Quelle était cette histoire de chaînette ? Odette me la conta à la récréation et le lendemain elle m’apporta un Salammbô relié en noir et « fauché » dans la bibliothèque de ses parents.

Je dévorai Salammbô. Je ne vais pas raconter que j’en savourai la beauté littéraire. La littérature n’était pour moi rien d’autre qu’une matière scolaire. Un domaine imposé, un bloc d’œuvres et d’auteurs à propos desquels il ne me venait pas à l’esprit de porter un jugement, d’éprouver une réticence. La littérature c’était, d’autre part, des « histoires » que je lisais et qui me distrayaient plus ou moins en m’emportant, à leur suite, dans des aventures qui ne me concernaient pas. Je n’ai pas savouré, apprécié — jugé, en un mot — la beauté littéraire de Salammbô, mais je l’ai subie, comme magiquement. Il y avait certainement, pour m’y aider, cette rencontre de mon âge — où certains mystères cessaient à peine d’en être et des voluptés allusives de Flaubert. Mais si je cherchais, au long de ses chapitres, à suivre pas à pas l’histoire d’amour de la jeune prêtresse, je ne crois pas en avoir sauté une seule page. Et je sais maintenant qu’il fallait un grand art, uni à un travail gigantesque, pour imposer par la trame d’une mince tragédie, cette fresque sanglante.

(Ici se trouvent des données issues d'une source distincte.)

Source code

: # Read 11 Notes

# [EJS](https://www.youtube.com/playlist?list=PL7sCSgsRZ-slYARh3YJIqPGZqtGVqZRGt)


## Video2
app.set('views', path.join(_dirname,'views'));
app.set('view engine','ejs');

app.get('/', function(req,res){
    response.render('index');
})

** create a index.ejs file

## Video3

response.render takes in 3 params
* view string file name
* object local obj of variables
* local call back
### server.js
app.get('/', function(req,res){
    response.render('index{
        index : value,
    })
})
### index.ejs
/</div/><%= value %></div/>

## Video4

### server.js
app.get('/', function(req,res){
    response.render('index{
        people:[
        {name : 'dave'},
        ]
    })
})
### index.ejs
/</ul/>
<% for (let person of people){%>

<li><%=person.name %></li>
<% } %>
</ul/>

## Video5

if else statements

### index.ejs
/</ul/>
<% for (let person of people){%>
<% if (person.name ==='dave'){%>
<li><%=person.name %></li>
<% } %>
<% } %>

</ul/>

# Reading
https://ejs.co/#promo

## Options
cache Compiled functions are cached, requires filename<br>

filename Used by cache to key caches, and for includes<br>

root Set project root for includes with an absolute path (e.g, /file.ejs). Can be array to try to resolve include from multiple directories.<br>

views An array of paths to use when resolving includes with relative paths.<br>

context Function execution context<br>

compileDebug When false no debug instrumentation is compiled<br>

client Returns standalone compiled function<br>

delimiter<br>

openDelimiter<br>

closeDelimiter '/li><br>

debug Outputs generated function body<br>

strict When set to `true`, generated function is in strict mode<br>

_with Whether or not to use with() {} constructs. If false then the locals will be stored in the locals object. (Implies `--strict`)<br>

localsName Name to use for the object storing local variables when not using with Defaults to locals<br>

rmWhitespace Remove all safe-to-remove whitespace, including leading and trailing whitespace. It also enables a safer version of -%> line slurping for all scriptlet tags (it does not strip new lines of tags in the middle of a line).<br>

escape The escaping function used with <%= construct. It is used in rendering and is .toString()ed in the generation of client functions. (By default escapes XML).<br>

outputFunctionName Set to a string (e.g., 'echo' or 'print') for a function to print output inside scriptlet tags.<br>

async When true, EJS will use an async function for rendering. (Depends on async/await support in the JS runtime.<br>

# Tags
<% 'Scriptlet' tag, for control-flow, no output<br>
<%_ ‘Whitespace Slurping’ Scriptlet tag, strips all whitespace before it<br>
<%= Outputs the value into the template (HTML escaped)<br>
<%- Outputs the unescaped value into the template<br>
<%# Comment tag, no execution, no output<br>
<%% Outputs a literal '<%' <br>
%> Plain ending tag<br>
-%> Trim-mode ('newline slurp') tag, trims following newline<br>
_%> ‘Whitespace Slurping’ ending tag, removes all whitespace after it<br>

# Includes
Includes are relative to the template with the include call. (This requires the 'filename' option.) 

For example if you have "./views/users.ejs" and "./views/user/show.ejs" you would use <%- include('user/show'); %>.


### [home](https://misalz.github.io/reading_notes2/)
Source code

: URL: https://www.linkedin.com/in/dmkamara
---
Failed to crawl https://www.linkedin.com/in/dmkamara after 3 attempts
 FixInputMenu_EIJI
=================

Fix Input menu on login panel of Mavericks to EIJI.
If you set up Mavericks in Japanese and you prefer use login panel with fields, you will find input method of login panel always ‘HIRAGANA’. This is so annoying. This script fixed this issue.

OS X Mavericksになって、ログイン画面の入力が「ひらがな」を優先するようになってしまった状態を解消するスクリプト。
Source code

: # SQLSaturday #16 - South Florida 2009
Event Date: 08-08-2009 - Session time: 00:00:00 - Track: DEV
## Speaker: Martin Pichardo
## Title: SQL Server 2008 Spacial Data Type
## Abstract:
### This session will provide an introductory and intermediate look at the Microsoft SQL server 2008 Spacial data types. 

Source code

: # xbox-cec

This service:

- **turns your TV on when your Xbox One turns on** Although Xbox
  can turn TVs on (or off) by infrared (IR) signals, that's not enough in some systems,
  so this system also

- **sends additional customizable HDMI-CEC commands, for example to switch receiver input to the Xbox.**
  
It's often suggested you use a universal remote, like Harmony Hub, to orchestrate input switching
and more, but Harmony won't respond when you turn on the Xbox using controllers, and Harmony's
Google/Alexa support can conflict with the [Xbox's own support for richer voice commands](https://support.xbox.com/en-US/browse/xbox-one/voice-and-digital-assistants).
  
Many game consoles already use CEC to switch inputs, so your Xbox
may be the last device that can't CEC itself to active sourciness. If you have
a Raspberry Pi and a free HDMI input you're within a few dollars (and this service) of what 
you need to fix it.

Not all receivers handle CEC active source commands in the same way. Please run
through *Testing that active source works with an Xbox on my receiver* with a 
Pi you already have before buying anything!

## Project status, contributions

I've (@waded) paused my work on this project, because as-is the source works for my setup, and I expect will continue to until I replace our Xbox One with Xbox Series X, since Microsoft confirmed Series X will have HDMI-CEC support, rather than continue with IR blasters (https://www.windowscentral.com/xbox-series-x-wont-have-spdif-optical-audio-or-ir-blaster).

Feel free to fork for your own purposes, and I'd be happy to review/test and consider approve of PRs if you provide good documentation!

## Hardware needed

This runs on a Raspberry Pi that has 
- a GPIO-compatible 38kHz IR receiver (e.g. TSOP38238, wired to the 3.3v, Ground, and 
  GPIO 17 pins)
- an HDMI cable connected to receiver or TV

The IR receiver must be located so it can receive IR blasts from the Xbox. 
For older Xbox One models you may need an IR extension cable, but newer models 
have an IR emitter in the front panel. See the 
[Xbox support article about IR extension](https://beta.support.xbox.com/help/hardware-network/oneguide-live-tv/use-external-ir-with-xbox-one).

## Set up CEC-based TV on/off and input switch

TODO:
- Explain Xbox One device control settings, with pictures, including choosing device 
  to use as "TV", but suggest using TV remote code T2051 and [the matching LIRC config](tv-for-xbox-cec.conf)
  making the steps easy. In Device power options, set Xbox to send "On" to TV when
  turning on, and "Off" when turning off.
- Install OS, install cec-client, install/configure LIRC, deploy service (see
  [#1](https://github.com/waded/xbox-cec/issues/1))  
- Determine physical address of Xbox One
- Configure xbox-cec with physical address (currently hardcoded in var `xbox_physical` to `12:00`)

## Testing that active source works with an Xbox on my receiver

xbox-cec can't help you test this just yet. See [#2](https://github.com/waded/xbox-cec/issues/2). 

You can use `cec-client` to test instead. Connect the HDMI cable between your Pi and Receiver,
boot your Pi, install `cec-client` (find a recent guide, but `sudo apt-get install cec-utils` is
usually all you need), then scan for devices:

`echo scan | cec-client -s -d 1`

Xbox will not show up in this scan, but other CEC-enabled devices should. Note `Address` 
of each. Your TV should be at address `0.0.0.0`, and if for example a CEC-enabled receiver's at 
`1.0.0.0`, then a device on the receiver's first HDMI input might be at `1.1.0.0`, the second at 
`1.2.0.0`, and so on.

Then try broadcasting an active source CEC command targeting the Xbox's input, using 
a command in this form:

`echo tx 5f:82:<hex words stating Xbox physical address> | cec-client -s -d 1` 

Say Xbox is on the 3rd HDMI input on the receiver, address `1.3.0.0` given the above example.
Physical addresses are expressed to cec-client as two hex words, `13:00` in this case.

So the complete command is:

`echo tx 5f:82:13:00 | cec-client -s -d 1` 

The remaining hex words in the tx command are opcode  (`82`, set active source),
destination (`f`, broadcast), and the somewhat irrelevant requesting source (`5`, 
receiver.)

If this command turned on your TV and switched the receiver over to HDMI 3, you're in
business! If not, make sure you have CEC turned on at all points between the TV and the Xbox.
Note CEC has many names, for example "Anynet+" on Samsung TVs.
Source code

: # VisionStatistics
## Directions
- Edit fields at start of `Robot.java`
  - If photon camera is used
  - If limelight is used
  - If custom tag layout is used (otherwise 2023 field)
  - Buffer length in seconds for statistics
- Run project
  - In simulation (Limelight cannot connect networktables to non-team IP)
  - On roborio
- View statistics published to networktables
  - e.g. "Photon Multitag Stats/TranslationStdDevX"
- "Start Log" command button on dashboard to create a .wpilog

Plus tard, j’ai relu Salammbô et j’en ai refusé la magie. C’était le temps de la critique. Je souhaitais rejeter les tabous et j’ai épluché avec une sorte de plaisir ses rares faiblesses. Mais un autre moment est venu où j’ai retrouvé l’enchantement. Entre temps, j’avais lu la Correspondance de Flaubert, j’avais découvert ses problèmes et ses drames et, relisant son œuvre, je ne souhaitais plus retrouver une histoire ou juger une forme. Je souhaitais percevoir la grande voix d’un homme.